High Efficiency Furnaces
Some furnaces are being manufactured now that are amazingly efficient. 90% plus efficiency furnaces use dual heat exchangers to extract more heat from their combustion than normal furnaces. Because of this, they produce much cooler flue gases than those of a mid-efficiency or normal unit. In fact, the exhaust gases are so cold that they can be vented to the outside with a plastic pipe. This simplifies the venting efforts but also generates a large amount of condensation.
This water comes from two sources. One is from the moisture that was already present in the combustion air. The second source is from the combustion process itself. Hydrogen atoms from the natural gas molecules (methane, CH4) combine with oxygen to form water. Homeowners don’t need to know this part but if you’re into chemistry, here’s the basic chemical equation: CH4 + 2 O2 + heat = CO2 + 2 H2O + heat. This means that during combustion, for every molecule of CO2, you also produce 2 water molecules. This adds up to a lot of water vapor.

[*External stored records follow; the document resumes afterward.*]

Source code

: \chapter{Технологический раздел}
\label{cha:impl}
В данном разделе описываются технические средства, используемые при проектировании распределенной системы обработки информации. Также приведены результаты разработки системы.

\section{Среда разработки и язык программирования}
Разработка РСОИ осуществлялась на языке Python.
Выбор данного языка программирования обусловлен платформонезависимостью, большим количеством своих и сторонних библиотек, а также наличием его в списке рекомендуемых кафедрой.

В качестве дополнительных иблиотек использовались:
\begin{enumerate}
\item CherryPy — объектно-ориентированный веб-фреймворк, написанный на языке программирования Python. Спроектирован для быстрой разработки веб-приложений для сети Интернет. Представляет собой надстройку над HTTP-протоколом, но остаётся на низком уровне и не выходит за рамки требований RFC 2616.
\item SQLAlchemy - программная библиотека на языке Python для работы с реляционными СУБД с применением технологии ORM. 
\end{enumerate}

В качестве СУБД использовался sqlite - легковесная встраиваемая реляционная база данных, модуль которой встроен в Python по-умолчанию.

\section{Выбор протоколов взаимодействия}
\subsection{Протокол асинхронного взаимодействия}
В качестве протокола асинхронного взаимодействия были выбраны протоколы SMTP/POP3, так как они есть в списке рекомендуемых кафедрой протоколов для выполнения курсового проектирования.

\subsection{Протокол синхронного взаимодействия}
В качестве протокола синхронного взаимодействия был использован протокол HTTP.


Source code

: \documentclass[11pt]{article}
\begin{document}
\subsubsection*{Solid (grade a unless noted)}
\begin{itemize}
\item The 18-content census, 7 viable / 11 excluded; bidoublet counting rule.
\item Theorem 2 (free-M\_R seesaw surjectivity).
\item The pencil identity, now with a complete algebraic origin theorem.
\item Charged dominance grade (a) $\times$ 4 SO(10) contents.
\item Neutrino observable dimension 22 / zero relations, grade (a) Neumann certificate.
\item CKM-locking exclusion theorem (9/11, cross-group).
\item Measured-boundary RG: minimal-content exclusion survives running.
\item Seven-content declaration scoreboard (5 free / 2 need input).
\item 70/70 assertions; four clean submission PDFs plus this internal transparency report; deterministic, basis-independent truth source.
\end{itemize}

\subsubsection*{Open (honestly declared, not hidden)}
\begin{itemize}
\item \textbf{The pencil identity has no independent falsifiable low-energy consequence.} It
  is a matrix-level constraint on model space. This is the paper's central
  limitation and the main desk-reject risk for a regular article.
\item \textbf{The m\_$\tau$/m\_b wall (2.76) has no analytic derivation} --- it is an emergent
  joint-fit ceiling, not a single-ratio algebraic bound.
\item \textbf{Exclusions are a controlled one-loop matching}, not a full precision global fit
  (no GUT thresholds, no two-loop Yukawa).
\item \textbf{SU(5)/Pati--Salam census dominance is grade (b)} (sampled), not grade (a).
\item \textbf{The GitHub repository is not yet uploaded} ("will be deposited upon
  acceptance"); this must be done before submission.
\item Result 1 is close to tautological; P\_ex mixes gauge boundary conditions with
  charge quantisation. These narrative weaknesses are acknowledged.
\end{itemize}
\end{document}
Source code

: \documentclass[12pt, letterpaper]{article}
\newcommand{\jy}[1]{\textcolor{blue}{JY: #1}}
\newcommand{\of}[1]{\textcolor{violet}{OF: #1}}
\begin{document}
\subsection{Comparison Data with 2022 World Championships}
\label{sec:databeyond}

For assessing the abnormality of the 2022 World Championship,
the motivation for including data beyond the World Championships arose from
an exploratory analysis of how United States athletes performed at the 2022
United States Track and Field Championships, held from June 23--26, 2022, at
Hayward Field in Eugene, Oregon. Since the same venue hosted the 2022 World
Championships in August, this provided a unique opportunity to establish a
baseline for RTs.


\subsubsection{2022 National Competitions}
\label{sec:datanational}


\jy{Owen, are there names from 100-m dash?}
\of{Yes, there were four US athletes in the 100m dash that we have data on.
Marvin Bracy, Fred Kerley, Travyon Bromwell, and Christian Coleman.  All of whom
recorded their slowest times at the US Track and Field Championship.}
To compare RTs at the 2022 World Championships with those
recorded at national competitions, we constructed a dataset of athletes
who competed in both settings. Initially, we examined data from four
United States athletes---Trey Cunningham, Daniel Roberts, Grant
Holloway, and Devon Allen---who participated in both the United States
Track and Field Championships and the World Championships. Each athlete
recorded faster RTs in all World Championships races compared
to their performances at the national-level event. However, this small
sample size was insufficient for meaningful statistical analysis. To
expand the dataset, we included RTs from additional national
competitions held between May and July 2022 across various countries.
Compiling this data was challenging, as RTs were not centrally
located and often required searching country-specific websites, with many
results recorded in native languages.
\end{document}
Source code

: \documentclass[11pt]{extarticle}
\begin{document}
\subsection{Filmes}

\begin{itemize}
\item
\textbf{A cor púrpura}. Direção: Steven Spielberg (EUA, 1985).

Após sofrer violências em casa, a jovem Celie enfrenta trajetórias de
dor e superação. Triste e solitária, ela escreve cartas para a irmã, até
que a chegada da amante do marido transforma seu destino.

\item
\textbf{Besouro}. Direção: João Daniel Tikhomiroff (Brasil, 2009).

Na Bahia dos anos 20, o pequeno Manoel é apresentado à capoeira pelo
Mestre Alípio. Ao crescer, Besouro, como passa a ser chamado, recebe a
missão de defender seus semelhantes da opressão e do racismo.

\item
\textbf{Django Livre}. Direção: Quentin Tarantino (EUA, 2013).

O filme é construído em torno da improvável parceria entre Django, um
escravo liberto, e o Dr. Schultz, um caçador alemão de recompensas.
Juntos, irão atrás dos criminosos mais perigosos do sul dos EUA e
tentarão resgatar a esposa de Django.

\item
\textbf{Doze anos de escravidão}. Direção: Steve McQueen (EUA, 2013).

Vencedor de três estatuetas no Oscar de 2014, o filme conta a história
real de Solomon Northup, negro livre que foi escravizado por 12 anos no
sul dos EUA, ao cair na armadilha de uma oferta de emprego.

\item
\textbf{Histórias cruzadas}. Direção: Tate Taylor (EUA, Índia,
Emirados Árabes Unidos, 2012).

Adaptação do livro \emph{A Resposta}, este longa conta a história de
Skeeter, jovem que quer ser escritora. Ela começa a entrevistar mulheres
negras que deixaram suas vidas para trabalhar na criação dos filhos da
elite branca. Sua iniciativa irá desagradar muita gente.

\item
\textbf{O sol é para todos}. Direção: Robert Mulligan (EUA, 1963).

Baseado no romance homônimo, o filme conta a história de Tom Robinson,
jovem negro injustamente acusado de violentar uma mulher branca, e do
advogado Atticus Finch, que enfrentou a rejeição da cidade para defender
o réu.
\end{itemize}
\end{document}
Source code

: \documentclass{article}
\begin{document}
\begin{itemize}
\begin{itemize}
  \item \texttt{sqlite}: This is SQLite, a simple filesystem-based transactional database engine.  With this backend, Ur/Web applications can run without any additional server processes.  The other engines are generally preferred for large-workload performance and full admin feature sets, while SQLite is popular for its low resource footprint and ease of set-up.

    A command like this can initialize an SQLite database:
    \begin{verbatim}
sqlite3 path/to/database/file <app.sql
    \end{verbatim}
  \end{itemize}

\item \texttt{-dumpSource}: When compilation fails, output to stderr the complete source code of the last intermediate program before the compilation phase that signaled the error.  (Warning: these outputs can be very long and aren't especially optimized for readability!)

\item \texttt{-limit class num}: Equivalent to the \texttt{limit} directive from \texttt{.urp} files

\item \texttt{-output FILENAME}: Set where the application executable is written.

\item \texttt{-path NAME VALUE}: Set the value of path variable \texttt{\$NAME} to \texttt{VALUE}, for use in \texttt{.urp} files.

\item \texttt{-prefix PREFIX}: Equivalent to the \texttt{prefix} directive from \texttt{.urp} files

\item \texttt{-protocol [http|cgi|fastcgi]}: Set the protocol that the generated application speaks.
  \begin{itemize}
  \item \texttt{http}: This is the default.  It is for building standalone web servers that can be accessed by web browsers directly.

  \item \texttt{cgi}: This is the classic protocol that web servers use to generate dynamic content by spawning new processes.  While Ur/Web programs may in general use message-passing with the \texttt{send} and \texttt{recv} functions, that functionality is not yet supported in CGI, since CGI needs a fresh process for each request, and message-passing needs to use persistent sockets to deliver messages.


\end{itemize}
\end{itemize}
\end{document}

The condensation needs to be drained out in order for the furnace to work properly otherwise it would accumulate inside the heat exchanger impeding proper gas/combustion. That means some drain plumbing will be involved. Most “90%” furnaces will have at least 2 internal drains, one for the heat exchanger and one for the vent. One will be located at the inducer outlet or on the inducer housing. The secondary heat exchanger outlet is sealed inside a plastic part called the collector box. This is designed to gather the bulk of the condensate and drain it out.
All condensate drains flow into a trap. The condensate trap is mandatory for a high efficiency gas furnace. Since the drain is tied into the exhaust system, there is a potential for exhaust gas to leak into the living space without a trap. This is a bad. Additionally, the inducer motor would suck air through the drain pipe if it were not well trapped. This could affect combustion and prevent proper drainage.
Service the trap
The only downside to the trap is the potential for blockage, so it needs to be serviced regularly. You can have a professional service this or you can do it yourself. Here is how.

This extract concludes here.